Competition from equity markets and technology will keep banks on their toes: RBI

In its report on trends and progress of banking in India, the RBI said that notwithstanding a moderation in bank credit in FY25, funding for the commercial sector grew due to an increase in flows from non-bank sources, led by the equity markets.

Shayan Ghosh
Updated29 Dec 2025, 09:34 PM IST
The increase in funding from non-bank sources during 2024-25 was largely driven by buoyant domestic capital markets, the RBI said.
The increase in funding from non-bank sources during 2024-25 was largely driven by buoyant domestic capital markets, the RBI said.
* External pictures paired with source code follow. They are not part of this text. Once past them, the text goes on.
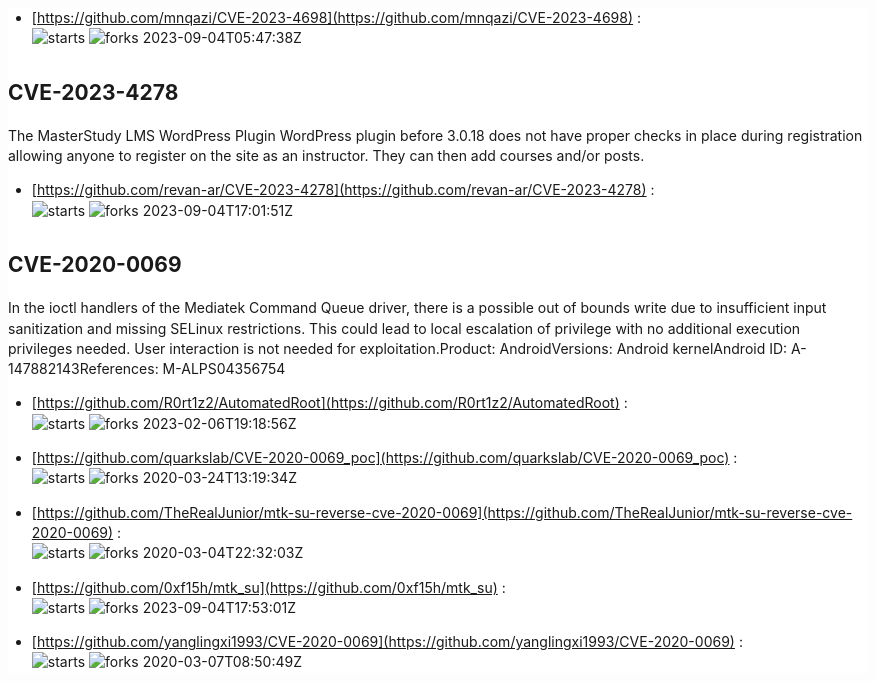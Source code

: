 - [https://github.com/mnqazi/CVE-2023-4698](https://github.com/mnqazi/CVE-2023-4698) :  
![starts](https://img.shields.io/github/stars/mnqazi/CVE-2023-4698.svg) 
![forks](https://img.shields.io/github/forks/mnqazi/CVE-2023-4698.svg) 
2023-09-04T05:47:38Z

## CVE-2023-4278
 The MasterStudy LMS WordPress Plugin WordPress plugin before 3.0.18 does not have proper checks in place during registration allowing anyone to register on the site as an instructor. They can then add courses and/or posts.

- [https://github.com/revan-ar/CVE-2023-4278](https://github.com/revan-ar/CVE-2023-4278) :  
![starts](https://img.shields.io/github/stars/revan-ar/CVE-2023-4278.svg) 
![forks](https://img.shields.io/github/forks/revan-ar/CVE-2023-4278.svg) 
2023-09-04T17:01:51Z

## CVE-2020-0069
 In the ioctl handlers of the Mediatek Command Queue driver, there is a possible out of bounds write due to insufficient input sanitization and missing SELinux restrictions. This could lead to local escalation of privilege with no additional execution privileges needed. User interaction is not needed for exploitation.Product: AndroidVersions: Android kernelAndroid ID: A-147882143References: M-ALPS04356754

- [https://github.com/R0rt1z2/AutomatedRoot](https://github.com/R0rt1z2/AutomatedRoot) :  
![starts](https://img.shields.io/github/stars/R0rt1z2/AutomatedRoot.svg) 
![forks](https://img.shields.io/github/forks/R0rt1z2/AutomatedRoot.svg) 
2023-02-06T19:18:56Z

- [https://github.com/quarkslab/CVE-2020-0069_poc](https://github.com/quarkslab/CVE-2020-0069_poc) :  
![starts](https://img.shields.io/github/stars/quarkslab/CVE-2020-0069_poc.svg) 
![forks](https://img.shields.io/github/forks/quarkslab/CVE-2020-0069_poc.svg) 
2020-03-24T13:19:34Z

- [https://github.com/TheRealJunior/mtk-su-reverse-cve-2020-0069](https://github.com/TheRealJunior/mtk-su-reverse-cve-2020-0069) :  
![starts](https://img.shields.io/github/stars/TheRealJunior/mtk-su-reverse-cve-2020-0069.svg) 
![forks](https://img.shields.io/github/forks/TheRealJunior/mtk-su-reverse-cve-2020-0069.svg) 
2020-03-04T22:32:03Z

- [https://github.com/0xf15h/mtk_su](https://github.com/0xf15h/mtk_su) :  
![starts](https://img.shields.io/github/stars/0xf15h/mtk_su.svg) 
![forks](https://img.shields.io/github/forks/0xf15h/mtk_su.svg) 
2023-09-04T17:53:01Z

- [https://github.com/yanglingxi1993/CVE-2020-0069](https://github.com/yanglingxi1993/CVE-2020-0069) :  
![starts](https://img.shields.io/github/stars/yanglingxi1993/CVE-2020-0069.svg) 
![forks](https://img.shields.io/github/forks/yanglingxi1993/CVE-2020-0069.svg) 
2020-03-07T08:50:49Z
The Reserve Bank of India (RBI) said on Monday that banks will continue to face competition from non-bank sources in lending to companies, while fast-changing technology could change how customers transact and pose cybersecurity risks.

In its report on trends and progress of banking in India, the RBI said that despite a moderation in bank credit in FY25, the total flow of financial resources to the commercial sector increased, thanks to non-bank resources.

RBI defines the flow of financial resources to the commercial sector as the aggregate of bank loans, loans from non-banks, and investment by Life Insurance Corp. of India in corporate debt, apart from funds raised overseas.

"The increase in funding from non-bank sources during 2024-25 was largely driven by buoyant domestic capital markets, reflected in higher equity issuances and increased corporate bond placements amidst easing market conditions, enhanced credit flow by non-banking financial companies (NBFCs), and a rebound in short-term external credit,” it said.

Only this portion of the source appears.